═════ Records for the exercise ═════

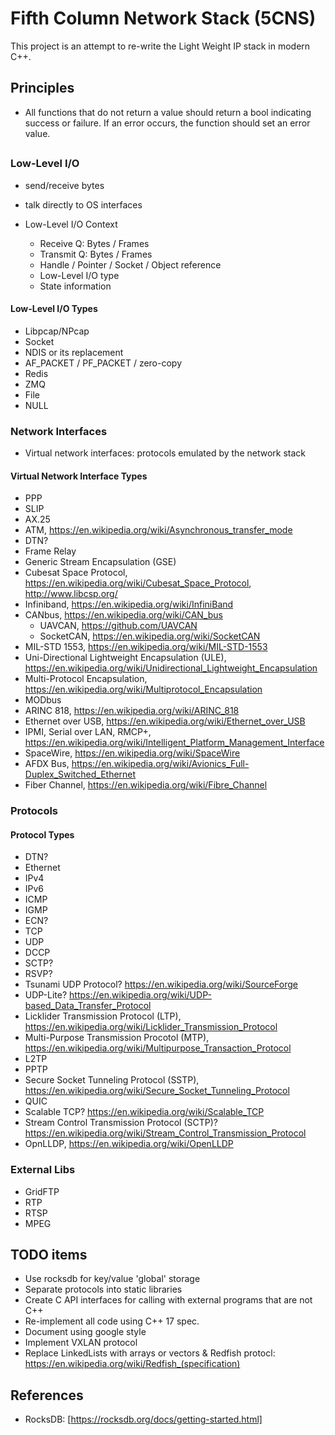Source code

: # Fifth Column Network Stack (5CNS)

This project is an attempt to re-write the Light Weight IP stack in modern C++.

## Principles

* All functions that do not return a value should return a bool indicating success or failure. If an error occurs, the function should set an error value.

##

### Low-Level I/O

* send/receive bytes
* talk directly to OS interfaces

* Low-Level I/O Context 
    * Receive Q: Bytes / Frames
    * Transmit Q: Bytes / Frames
    * Handle / Pointer / Socket / Object reference
    * Low-Level I/O type
    * State information

#### Low-Level I/O Types

* Libpcap/NPcap
* Socket
* NDIS or its replacement
* AF_PACKET / PF_PACKET / zero-copy
* Redis
* ZMQ
* File
* NULL


### Network Interfaces

* Virtual network interfaces: protocols emulated by the network stack

#### Virtual Network Interface Types

* PPP
* SLIP
* AX.25
* ATM, https://en.wikipedia.org/wiki/Asynchronous_transfer_mode
* DTN?
* Frame Relay
* Generic Stream Encapsulation (GSE)
* Cubesat Space Protocol, https://en.wikipedia.org/wiki/Cubesat_Space_Protocol, http://www.libcsp.org/ 
* Infiniband, https://en.wikipedia.org/wiki/InfiniBand
* CANbus, https://en.wikipedia.org/wiki/CAN_bus
    * UAVCAN, https://github.com/UAVCAN
    * SocketCAN, https://en.wikipedia.org/wiki/SocketCAN
* MIL-STD 1553, https://en.wikipedia.org/wiki/MIL-STD-1553
* Uni-Directional Lightweight Encapsulation (ULE), https://en.wikipedia.org/wiki/Unidirectional_Lightweight_Encapsulation
* Multi-Protocol Encapsulation, https://en.wikipedia.org/wiki/Multiprotocol_Encapsulation
* MODbus
* ARINC 818, https://en.wikipedia.org/wiki/ARINC_818
* Ethernet over USB, https://en.wikipedia.org/wiki/Ethernet_over_USB
* IPMI, Serial over LAN, RMCP+, https://en.wikipedia.org/wiki/Intelligent_Platform_Management_Interface
* SpaceWire, https://en.wikipedia.org/wiki/SpaceWire
* AFDX Bus, https://en.wikipedia.org/wiki/Avionics_Full-Duplex_Switched_Ethernet
* Fiber Channel, https://en.wikipedia.org/wiki/Fibre_Channel

### Protocols

#### Protocol Types

* DTN?
* Ethernet
* IPv4
* IPv6
* ICMP
* IGMP
* ECN?
* TCP
* UDP
* DCCP
* SCTP?
* RSVP?
* Tsunami UDP Protocol? https://en.wikipedia.org/wiki/SourceForge
* UDP-Lite? https://en.wikipedia.org/wiki/UDP-based_Data_Transfer_Protocol
* Licklider Transmission Protocol (LTP), https://en.wikipedia.org/wiki/Licklider_Transmission_Protocol
* Multi-Purpose Transmission Procotol (MTP), https://en.wikipedia.org/wiki/Multipurpose_Transaction_Protocol
* L2TP
* PPTP
* Secure Socket Tunneling Protocol (SSTP), https://en.wikipedia.org/wiki/Secure_Socket_Tunneling_Protocol
* QUIC
* Scalable TCP? https://en.wikipedia.org/wiki/Scalable_TCP
* Stream Control Transmission Protocol (SCTP)? https://en.wikipedia.org/wiki/Stream_Control_Transmission_Protocol
* OpnLLDP, https://en.wikipedia.org/wiki/OpenLLDP

### External Libs

* GridFTP
* RTP
* RTSP
* MPEG

## TODO items

* Use rocksdb for key/value 'global' storage
* Separate protocols into static libraries
* Create C API interfaces for calling with external programs that are not C++
* Re-implement all code using C++ 17 spec.
* Document using google style
* Implement VXLAN protocol
* Replace LinkedLists with arrays or vectors
& Redfish protocl: https://en.wikipedia.org/wiki/Redfish_(specification)

## References

* RocksDB: [https://rocksdb.org/docs/getting-started.html]
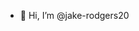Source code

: - 👋 Hi, I’m @jake-rodgers20
<!---
- 👀 I’m interested in Physics and all things science. I am a nerd at heart, but love playing and watcing almost any sport that involves a ball. 
Music is another love of mine, and it was hard to not continue in college!
- 🌱 I’m currently studying a Bachelors in Physics at Michigan State University, and have taken up an 
interest in coding and data science due to one of my required classes. Python is the first language I've been exposed to, but I plan to continue to learn new
languages and tools in the future. 



jake-rodgers20/jake-rodgers20 is a ✨ special ✨ repository because its `README.md` (this file) appears on your GitHub profile.
You can click the Preview link to take a look at your changes.
- 💞️ I’m looking to collaborate on ...
- 📫 How to reach me:
--->
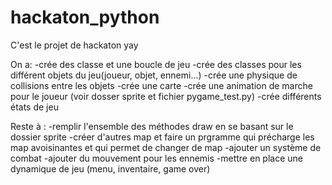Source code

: # hackaton_python

C'est le projet de hackaton yay

On a:
-crée des classe et une boucle de jeu
-crée des classes pour les différent objets du jeu(joueur, objet, ennemi...)
-crée une physique de collisions entre les objets
-crée une carte
-crée une animation de marche pour le joueur (voir dosser sprite et fichier pygame_test.py)
-crée différents états de jeu

Reste à :
-remplir l'ensemble des méthodes draw en se basant sur le dossier sprite
-créer d'autres map et faire un prgramme qui précharge les map avoisinantes et qui permet de changer de map
-ajouter un système de combat
-ajouter du mouvement pour les ennemis
-mettre en place une dynamique de jeu (menu, inventaire, game over)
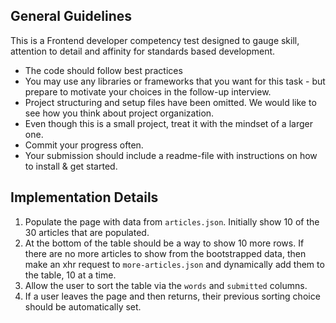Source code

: 
## General Guidelines
This is a Frontend developer competency test designed to gauge skill, attention to detail and affinity for standards based development.

- The code should follow best practices
- You may use any libraries or frameworks that you want for this task - but prepare to motivate your choices in the follow-up interview.
- Project structuring and setup files have been omitted.  We would like to see how you think about project organization.
- Even though this is a small project, treat it with the mindset of a larger one.
- Commit your progress often.
- Your submission should include a readme-file with instructions on how to install & get started.

## Implementation Details
1. Populate the page with data from `articles.json`.  Initially show 10 of the 30 articles that are populated.
1. At the bottom of the table should be a way to show 10 more rows.  If there are no more articles to show from the bootstrapped data, then make an xhr request to `more-articles.json` and dynamically add them to the table, 10 at a time.
1. Allow the user to sort the table via the `words` and `submitted` columns.
1. If a user leaves the page and then returns, their previous sorting choice should be automatically set.

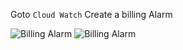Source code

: Goto `Cloud Watch`
Create a billing Alarm 

![Billing Alarm](https://github.com/jawad1989/aws-solution-architect/blob/master/IAM%26S3/images/1%20-%20Billing%20Alaram.PNG)
![Billing Alarm](https://github.com/jawad1989/aws-solution-architect/blob/master/IAM%26S3/images/2%20-%20Billing%20Alaram.PNG)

═════

What you will do> Within the data above, pick out all lines holding the word "sprite".

Reply>
-crée une animation de marche pour le joueur (voir dosser sprite et fichier pygame_test.py)
-remplir l'ensemble des méthodes draw en se basant sur le dossier sprite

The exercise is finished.